On both fronts, it is far too soon to provide an accurate assessment of long-term success. During this time, there will be a discussion on the upcoming conference call regarding a recent decision to lower pricing in approximately one hundred of the smaller markets in an apparent effort to increase the number of subscribers. The sum of the company’s subscribers has leveled off at a little less than 75 million, reflecting a loss of approximately one million customers in the market that encompasses the United States and Canada over the course of the past four quarters combined.
Steven Cahall, an analyst at Wells Fargo, is of the opinion that the outcomes of the first quarter will be “less about quarterly results and more about the coming U.S. paid sharing implementation.” He believes that the price for additional members will be closer to $8 per month, which is higher than what some investors anticipate it will be. Cahall is also of the opinion that the corporation would most likely comment positively on the outlook for the incremental revenue growth that will result from the crackdown. He maintains his Overweight rating and $400 target price for the stock, and he believes that EPS estimates can skyrocket if the business speaks bullishly on the prognosis for a crackdown on password sharing.
Citi analyst Jason Bazinet, who has a Buy rating and a $400 target price on Netflix shares, warns that the March quarter results could be “confusing,” given the early stage of the ad strategy, the slower-than-expected rollout of new password-sharing restrictions, and the price cuts in many minor markets. Bazinet has a Buy rating and a $400 target price on Netflix shares. “Keep your eye on the prize,” as well as “do not overreact” to the results, is some advice that we would give to investors. According to Bazinet, the password crackdown will not result in an increase in revenue; nonetheless, the company believes that the ad tier has the potential to increase the subscriber base by 65 million, with average revenue that is higher than the traditional subscription model.

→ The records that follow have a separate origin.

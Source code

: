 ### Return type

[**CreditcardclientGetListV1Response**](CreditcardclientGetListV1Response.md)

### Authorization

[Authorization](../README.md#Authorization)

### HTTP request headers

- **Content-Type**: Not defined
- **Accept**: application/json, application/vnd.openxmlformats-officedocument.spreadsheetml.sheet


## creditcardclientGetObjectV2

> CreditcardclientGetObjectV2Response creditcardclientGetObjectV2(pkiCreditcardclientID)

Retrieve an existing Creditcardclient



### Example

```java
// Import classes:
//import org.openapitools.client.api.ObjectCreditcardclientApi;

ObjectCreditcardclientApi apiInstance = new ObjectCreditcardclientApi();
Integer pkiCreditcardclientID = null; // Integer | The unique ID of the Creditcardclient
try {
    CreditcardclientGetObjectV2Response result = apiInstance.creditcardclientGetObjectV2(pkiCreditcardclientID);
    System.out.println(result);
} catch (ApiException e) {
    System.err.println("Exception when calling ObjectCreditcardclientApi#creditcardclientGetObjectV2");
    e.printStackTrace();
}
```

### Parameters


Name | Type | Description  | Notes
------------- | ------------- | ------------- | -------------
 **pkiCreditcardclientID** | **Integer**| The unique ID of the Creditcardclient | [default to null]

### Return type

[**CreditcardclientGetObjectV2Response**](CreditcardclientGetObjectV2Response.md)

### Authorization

According to Piper analyst Thomas Champion, who has a Neutral rating on the stock and a target price of $325, “the setup looks mixed” for the company’s first-quarter results. He believes that the number of new net subscribers will fall short of the projections provided by Wall Street, and he claims that the programming slate was less robust than it was in the previous quarter. The following is an excerpt from an article written by Champion: “We continue to view Netflix as a story in transition.”
Analyst Thomas Swinburne from Morgan Stanley, who has an Equal Weight rating on Netflix stock and a target price of $350, says he sees both the paid sharing and ad-tier prospects as “significant,” but he feels that they are both currently embedded in the company’s share price. Swinburne has a $350 price objective on Netflix Stock. He also comments that the introduction of a password crackdown being slower than predicted could potentially enhance net subscriber gains in the March and June quarters.
The price of Netflix Stock has increased by around 17% this year.